***** Records to use

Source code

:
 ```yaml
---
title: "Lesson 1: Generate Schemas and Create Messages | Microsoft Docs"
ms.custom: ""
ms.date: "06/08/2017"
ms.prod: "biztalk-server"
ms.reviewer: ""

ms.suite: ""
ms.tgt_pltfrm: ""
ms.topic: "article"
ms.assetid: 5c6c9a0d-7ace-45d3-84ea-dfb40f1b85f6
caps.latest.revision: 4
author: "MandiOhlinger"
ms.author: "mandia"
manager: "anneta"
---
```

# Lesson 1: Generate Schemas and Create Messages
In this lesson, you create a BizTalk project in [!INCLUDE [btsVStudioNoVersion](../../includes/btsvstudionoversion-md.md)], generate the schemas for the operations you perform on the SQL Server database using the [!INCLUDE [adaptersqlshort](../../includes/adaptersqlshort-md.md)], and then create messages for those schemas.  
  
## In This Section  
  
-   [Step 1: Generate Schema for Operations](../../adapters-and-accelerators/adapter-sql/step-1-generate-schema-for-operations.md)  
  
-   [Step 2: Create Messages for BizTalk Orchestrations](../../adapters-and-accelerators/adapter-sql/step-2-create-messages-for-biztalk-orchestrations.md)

**********

> _What you should do_:
Which lines run from the one containing "In this lesson, you" to the end of the data? Output them exactly, with nothing added.

> _Task output_:
In this lesson, you create a BizTalk project in [!INCLUDE [btsVStudioNoVersion](../../includes/btsvstudionoversion-md.md)], generate the schemas for the operations you perform on the SQL Server database using the [!INCLUDE [adaptersqlshort](../../includes/adaptersqlshort-md.md)], and then create messages for those schemas.  
  
## In This Section  
  
-   [Step 1: Generate Schema for Operations](../../adapters-and-accelerators/adapter-sql/step-1-generate-schema-for-operations.md)  
  
-   [Step 2: Create Messages for BizTalk Orchestrations](../../adapters-and-accelerators/adapter-sql/step-2-create-messages-for-biztalk-orchestrations.md)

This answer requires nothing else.